• Lunes, 18 de Diciembre de 2017

PINEDA Y BERNAD

Es irritante asistir a la inexpresiva reacción 

Es irritante asistir a la inexpresiva reacción del “todo el mundo lo sabía”, como banda sonora del escándalo por prácticas delictivas apreciadas por el juez Pedraz en el funcionamiento del sindicato Manos Limpias y el grupo Ausbanc, beneméritos resortes de la sociedad civil contra los abusos de los poderosos. Nadie se hace de nuevas desde el encarcelamiento de los máximos responsables de dichas asociaciones “sin ánimo de lucro” (toma nísperos, que diría el maestro Campmany), por estafa, extorsión, amenazas, fraude etc., nadie se hace de nuevas.
Es como si todos estuvieran –estuviéramos– al cabo de la calle sobre las actividades de Miguel Bernad (Manos Limpias) y Luis Pineda (Ausbanc). Todos menos la presidenta de Andalucía, Susana Díaz, que se hacía un selfi con Pineda unas horas antes de su detención, y Virginia López Negrete, la letrada de Manos Limpias que ejerce la acusación popular contra la infanta Cristina en el caso Nóos y que, asimismo, parece haberse caído del guindo respecto a las actividades de su jefe.
Los medios han perdonado a la presidenta andaluza del uso que podían haber hecho de esa foto tan comprometida. Y en cuanto a la abogada, estamos a la espera de saber si puede repercutir en la marcha del juicio que se lleva a cabo en Palma, pues estamos ante una evidente malversación del papel institucionalmente asignado a la acusación popular (se pidió dinero a cambio de retirarla) y el tribunal podría entender que ha quedado deslegitimada al aparecer vinculada a un presunto delito de extorsión (y otros), investigado por la Audiencia Nacional. Por ahora no hay novedades en este sentido.

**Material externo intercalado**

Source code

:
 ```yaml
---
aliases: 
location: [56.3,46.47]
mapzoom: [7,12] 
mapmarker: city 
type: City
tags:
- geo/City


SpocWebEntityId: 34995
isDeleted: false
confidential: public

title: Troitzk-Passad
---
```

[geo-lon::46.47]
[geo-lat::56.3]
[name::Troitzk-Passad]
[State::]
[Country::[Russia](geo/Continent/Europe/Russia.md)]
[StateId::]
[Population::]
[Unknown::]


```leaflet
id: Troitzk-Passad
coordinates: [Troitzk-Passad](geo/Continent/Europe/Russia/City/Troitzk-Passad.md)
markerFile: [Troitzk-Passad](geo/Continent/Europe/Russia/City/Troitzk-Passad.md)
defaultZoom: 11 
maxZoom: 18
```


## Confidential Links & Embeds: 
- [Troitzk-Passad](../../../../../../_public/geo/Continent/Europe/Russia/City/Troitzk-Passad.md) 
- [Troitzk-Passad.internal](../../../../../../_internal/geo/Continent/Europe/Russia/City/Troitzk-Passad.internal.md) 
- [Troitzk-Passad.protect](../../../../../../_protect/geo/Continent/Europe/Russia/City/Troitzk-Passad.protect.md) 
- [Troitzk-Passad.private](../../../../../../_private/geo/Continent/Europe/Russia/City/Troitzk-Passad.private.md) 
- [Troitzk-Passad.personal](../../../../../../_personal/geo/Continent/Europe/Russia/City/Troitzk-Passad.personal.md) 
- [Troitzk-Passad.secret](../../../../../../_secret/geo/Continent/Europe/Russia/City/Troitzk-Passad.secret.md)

No es el caso de la presidenta del la CNMV (Comisión Nacional del Mercado de Valores), la exministra Elvira Rodríguez, que sí comparte el parecer mayoritario de quienes no se han mostrado sorprendidos por este nuevo escándalo. Al menos respecto a Luis Pineda y Ausbanc: “Yo siempre me preguntaba de qué vivía esta organización”. Pero no consta que hubiera tenido mucho interés en averiguarlo. Seguramente le hubiera bastado una conversación informal con cualquier dircom de grandes entidades bancarias (y pequeñas) o grandes empresas nacionales (y no tan grandes) para saber como funcionaba la captación de publicidad destinada a publicaciones del grupo liderado por Pineda, supuestamente en defensa de los consumidores.
Pero seguramente al estamento que menos ha podido sorprender este escándalo es a la propia clase periodística, bien conocedora de las dinámicas que se generan en la captación de la publicidad, el capítulo más importante en los ingresos de un medio.

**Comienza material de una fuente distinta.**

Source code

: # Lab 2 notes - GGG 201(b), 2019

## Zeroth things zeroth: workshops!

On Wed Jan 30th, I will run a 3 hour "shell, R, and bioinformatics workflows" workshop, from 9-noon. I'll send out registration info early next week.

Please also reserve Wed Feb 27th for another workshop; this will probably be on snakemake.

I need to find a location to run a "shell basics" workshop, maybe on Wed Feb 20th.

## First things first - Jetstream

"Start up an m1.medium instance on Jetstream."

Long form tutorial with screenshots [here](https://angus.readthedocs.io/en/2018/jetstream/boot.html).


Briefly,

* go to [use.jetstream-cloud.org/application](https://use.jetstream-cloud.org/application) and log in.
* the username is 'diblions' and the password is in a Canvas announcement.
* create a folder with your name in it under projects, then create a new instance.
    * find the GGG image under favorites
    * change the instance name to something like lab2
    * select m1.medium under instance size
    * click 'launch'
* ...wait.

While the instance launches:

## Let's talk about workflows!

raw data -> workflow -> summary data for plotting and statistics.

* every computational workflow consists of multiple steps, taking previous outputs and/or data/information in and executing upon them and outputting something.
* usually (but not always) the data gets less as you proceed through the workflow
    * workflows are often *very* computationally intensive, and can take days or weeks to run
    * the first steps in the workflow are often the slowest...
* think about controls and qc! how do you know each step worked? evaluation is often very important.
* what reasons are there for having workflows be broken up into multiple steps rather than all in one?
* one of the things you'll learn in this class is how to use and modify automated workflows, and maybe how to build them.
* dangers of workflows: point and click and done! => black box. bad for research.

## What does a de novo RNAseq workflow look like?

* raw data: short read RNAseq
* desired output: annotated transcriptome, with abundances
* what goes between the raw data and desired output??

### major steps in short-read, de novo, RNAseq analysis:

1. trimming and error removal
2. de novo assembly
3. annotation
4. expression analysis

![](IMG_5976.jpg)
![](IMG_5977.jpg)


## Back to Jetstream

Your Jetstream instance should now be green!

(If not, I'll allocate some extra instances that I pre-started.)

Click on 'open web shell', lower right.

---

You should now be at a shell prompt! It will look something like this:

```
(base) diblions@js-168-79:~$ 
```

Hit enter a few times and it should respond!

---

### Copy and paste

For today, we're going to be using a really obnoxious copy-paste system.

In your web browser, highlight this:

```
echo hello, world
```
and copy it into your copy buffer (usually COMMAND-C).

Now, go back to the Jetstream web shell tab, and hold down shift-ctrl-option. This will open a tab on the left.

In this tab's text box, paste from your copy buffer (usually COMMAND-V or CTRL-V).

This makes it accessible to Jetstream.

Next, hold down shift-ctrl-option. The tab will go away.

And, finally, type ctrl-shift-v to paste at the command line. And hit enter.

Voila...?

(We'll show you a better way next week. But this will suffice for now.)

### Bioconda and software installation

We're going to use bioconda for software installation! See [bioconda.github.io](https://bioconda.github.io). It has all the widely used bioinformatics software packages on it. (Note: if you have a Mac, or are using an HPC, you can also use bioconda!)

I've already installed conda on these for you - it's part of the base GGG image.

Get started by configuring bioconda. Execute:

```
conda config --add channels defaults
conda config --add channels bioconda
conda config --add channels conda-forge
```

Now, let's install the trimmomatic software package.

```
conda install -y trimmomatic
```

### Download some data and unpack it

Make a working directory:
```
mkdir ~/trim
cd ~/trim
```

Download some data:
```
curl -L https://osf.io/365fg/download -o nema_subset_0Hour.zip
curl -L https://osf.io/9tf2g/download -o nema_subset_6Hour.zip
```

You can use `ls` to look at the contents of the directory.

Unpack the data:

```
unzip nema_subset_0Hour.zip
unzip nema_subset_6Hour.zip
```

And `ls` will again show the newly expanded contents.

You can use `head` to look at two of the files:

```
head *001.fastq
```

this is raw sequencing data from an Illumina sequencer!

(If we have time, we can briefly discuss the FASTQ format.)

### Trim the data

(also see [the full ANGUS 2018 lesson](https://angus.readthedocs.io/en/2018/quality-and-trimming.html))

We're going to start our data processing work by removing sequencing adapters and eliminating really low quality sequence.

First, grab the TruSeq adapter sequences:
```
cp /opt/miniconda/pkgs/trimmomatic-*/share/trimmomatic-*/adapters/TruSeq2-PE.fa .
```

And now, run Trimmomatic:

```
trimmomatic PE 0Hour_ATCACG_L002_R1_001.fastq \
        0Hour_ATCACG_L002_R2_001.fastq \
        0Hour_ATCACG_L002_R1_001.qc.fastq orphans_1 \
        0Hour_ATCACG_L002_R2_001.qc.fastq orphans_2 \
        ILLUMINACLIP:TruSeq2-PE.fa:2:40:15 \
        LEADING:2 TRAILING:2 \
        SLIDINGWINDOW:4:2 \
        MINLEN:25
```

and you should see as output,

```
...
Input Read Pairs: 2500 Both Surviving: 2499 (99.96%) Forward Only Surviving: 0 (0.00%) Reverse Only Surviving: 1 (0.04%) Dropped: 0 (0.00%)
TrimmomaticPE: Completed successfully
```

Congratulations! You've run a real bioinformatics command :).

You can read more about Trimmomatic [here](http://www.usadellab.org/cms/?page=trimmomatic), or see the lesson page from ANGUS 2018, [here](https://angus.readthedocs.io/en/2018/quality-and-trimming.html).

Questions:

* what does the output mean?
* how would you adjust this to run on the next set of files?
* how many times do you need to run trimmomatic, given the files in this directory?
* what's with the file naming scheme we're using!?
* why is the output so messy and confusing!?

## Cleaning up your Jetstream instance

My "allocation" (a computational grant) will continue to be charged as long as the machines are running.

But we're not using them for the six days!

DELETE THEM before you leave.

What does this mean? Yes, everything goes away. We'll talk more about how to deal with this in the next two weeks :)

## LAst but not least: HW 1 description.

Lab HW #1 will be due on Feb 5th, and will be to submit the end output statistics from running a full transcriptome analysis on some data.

Ahí me quedo. No seré más explícito porque no tengo pruebas fehacientes ni ganas de meterme en líos. Pero mis compañeros, especialmente los más veteranos, y los que ocupan o han ocupado cargos directivos, saben de lo que hablo. Y a quienes no lo sepan, les remito a la relación entre el dentista y su paciente, bajo mutuo compromiso de no hacerse daño.